TASK TO CARRY OUT: Extract the whole listing as it stands. Do not include the pictures.

SUPPLIED RECORDS:
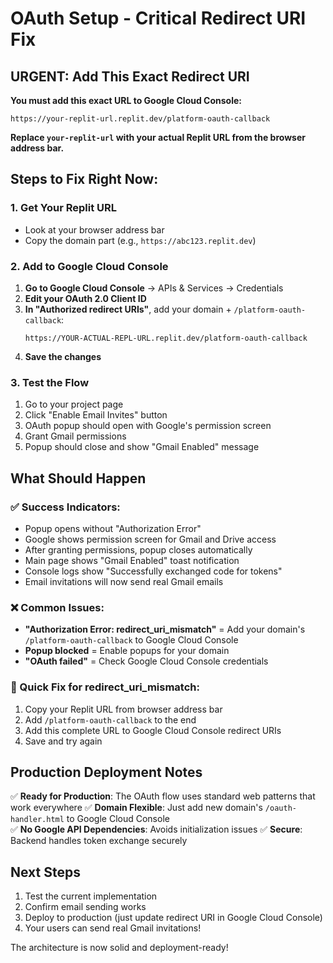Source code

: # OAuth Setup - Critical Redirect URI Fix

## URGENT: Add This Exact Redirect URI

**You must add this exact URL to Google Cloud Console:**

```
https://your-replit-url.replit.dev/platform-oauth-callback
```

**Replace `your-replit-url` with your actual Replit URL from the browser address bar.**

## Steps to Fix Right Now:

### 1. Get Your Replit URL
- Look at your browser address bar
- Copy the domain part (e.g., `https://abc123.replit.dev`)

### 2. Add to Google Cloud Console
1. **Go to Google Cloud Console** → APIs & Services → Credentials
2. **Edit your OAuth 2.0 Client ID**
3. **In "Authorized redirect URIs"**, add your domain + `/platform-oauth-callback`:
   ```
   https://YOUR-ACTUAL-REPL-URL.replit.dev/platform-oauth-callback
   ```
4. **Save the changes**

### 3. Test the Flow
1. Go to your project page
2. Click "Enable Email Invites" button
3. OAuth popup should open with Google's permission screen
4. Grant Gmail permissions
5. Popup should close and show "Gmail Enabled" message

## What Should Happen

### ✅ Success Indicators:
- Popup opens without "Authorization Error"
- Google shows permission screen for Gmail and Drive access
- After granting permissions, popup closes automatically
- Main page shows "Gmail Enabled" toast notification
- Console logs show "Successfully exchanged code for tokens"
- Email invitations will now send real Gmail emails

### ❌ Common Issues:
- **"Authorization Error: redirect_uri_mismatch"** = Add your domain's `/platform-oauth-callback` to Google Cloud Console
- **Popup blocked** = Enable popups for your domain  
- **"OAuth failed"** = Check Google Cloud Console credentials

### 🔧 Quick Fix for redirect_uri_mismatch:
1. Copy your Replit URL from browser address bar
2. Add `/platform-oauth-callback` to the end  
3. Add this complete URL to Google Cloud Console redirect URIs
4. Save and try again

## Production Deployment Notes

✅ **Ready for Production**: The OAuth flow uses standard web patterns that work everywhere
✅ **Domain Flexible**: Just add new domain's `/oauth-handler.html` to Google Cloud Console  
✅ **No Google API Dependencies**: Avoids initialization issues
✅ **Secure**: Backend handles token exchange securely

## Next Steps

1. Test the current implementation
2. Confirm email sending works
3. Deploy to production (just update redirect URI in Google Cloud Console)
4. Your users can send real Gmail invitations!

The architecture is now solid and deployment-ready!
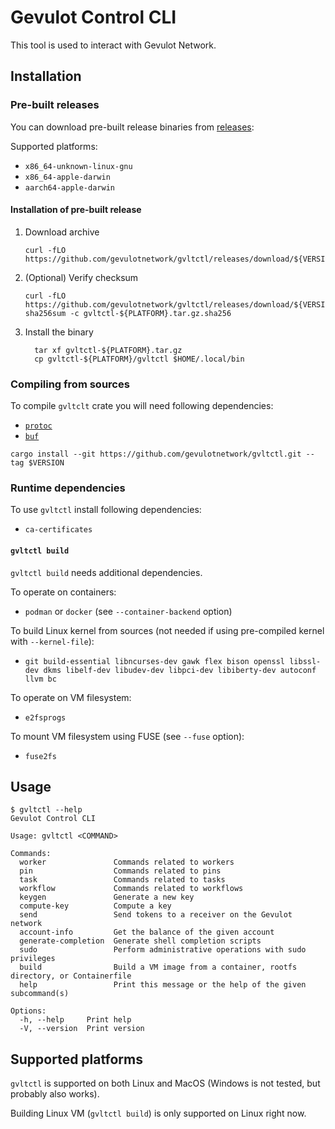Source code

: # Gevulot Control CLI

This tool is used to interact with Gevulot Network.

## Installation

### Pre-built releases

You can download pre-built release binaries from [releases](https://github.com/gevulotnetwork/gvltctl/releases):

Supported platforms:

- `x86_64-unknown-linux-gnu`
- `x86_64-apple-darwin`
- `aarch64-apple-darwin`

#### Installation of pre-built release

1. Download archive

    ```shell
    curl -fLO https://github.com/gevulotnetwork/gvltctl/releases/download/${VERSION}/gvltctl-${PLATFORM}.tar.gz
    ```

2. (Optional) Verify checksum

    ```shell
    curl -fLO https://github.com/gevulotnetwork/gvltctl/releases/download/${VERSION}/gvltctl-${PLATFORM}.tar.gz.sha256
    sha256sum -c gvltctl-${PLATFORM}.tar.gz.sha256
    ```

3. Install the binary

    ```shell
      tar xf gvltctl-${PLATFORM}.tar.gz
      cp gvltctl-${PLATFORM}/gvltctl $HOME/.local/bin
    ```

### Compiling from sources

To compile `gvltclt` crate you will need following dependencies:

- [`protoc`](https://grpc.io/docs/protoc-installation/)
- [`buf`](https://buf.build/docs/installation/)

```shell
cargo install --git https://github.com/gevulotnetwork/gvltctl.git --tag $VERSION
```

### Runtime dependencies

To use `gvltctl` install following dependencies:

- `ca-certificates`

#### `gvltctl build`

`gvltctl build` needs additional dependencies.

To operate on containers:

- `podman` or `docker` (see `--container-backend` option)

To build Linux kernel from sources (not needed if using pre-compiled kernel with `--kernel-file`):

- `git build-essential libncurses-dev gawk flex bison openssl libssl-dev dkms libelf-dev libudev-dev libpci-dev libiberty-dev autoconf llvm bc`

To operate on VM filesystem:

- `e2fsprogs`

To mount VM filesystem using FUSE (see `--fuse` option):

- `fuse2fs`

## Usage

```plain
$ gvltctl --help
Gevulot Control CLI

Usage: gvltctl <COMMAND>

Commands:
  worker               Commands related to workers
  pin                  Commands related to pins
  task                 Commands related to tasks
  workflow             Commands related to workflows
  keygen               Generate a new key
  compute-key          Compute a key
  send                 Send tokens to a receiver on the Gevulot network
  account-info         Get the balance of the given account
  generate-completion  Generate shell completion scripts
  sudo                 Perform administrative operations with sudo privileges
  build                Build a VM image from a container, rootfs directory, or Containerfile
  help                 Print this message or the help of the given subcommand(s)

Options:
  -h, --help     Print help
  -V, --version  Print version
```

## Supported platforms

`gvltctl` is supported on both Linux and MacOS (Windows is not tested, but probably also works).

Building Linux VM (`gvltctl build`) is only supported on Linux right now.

EXPECTED OUTPUT:
Source code

: # OAuth Setup - Critical Redirect URI Fix

## URGENT: Add This Exact Redirect URI

**You must add this exact URL to Google Cloud Console:**

```
https://your-replit-url.replit.dev/platform-oauth-callback
```

**Replace `your-replit-url` with your actual Replit URL from the browser address bar.**

## Steps to Fix Right Now:

### 1. Get Your Replit URL
- Look at your browser address bar
- Copy the domain part (e.g., `https://abc123.replit.dev`)

### 2. Add to Google Cloud Console
1. **Go to Google Cloud Console** → APIs & Services → Credentials
2. **Edit your OAuth 2.0 Client ID**
3. **In "Authorized redirect URIs"**, add your domain + `/platform-oauth-callback`:
   ```
   https://YOUR-ACTUAL-REPL-URL.replit.dev/platform-oauth-callback
   ```
4. **Save the changes**

### 3. Test the Flow
1. Go to your project page
2. Click "Enable Email Invites" button
3. OAuth popup should open with Google's permission screen
4. Grant Gmail permissions
5. Popup should close and show "Gmail Enabled" message

## What Should Happen

### ✅ Success Indicators:
- Popup opens without "Authorization Error"
- Google shows permission screen for Gmail and Drive access
- After granting permissions, popup closes automatically
- Main page shows "Gmail Enabled" toast notification
- Console logs show "Successfully exchanged code for tokens"
- Email invitations will now send real Gmail emails

### ❌ Common Issues:
- **"Authorization Error: redirect_uri_mismatch"** = Add your domain's `/platform-oauth-callback` to Google Cloud Console
- **Popup blocked** = Enable popups for your domain  
- **"OAuth failed"** = Check Google Cloud Console credentials

### 🔧 Quick Fix for redirect_uri_mismatch:
1. Copy your Replit URL from browser address bar
2. Add `/platform-oauth-callback` to the end  
3. Add this complete URL to Google Cloud Console redirect URIs
4. Save and try again

## Production Deployment Notes

✅ **Ready for Production**: The OAuth flow uses standard web patterns that work everywhere
✅ **Domain Flexible**: Just add new domain's `/oauth-handler.html` to Google Cloud Console  
✅ **No Google API Dependencies**: Avoids initialization issues
✅ **Secure**: Backend handles token exchange securely

## Next Steps

1. Test the current implementation
2. Confirm email sending works
3. Deploy to production (just update redirect URI in Google Cloud Console)
4. Your users can send real Gmail invitations!

The architecture is now solid and deployment-ready!
Source code

: # Gevulot Control CLI

This tool is used to interact with Gevulot Network.

## Installation

### Pre-built releases

You can download pre-built release binaries from [releases](https://github.com/gevulotnetwork/gvltctl/releases):

Supported platforms:

- `x86_64-unknown-linux-gnu`
- `x86_64-apple-darwin`
- `aarch64-apple-darwin`

#### Installation of pre-built release

1. Download archive

    ```shell
    curl -fLO https://github.com/gevulotnetwork/gvltctl/releases/download/${VERSION}/gvltctl-${PLATFORM}.tar.gz
    ```

2. (Optional) Verify checksum

    ```shell
    curl -fLO https://github.com/gevulotnetwork/gvltctl/releases/download/${VERSION}/gvltctl-${PLATFORM}.tar.gz.sha256
    sha256sum -c gvltctl-${PLATFORM}.tar.gz.sha256
    ```

3. Install the binary

    ```shell
      tar xf gvltctl-${PLATFORM}.tar.gz
      cp gvltctl-${PLATFORM}/gvltctl $HOME/.local/bin
    ```

### Compiling from sources

To compile `gvltclt` crate you will need following dependencies:

- [`protoc`](https://grpc.io/docs/protoc-installation/)
- [`buf`](https://buf.build/docs/installation/)

```shell
cargo install --git https://github.com/gevulotnetwork/gvltctl.git --tag $VERSION
```

### Runtime dependencies

To use `gvltctl` install following dependencies:

- `ca-certificates`

#### `gvltctl build`

`gvltctl build` needs additional dependencies.

To operate on containers:

- `podman` or `docker` (see `--container-backend` option)

To build Linux kernel from sources (not needed if using pre-compiled kernel with `--kernel-file`):

- `git build-essential libncurses-dev gawk flex bison openssl libssl-dev dkms libelf-dev libudev-dev libpci-dev libiberty-dev autoconf llvm bc`

To operate on VM filesystem:

- `e2fsprogs`

To mount VM filesystem using FUSE (see `--fuse` option):

- `fuse2fs`

## Usage

```plain
$ gvltctl --help
Gevulot Control CLI

Usage: gvltctl <COMMAND>

Commands:
  worker               Commands related to workers
  pin                  Commands related to pins
  task                 Commands related to tasks
  workflow             Commands related to workflows
  keygen               Generate a new key
  compute-key          Compute a key
  send                 Send tokens to a receiver on the Gevulot network
  account-info         Get the balance of the given account
  generate-completion  Generate shell completion scripts
  sudo                 Perform administrative operations with sudo privileges
  build                Build a VM image from a container, rootfs directory, or Containerfile
  help                 Print this message or the help of the given subcommand(s)

Options:
  -h, --help     Print help
  -V, --version  Print version
```

## Supported platforms

`gvltctl` is supported on both Linux and MacOS (Windows is not tested, but probably also works).

Building Linux VM (`gvltctl build`) is only supported on Linux right now.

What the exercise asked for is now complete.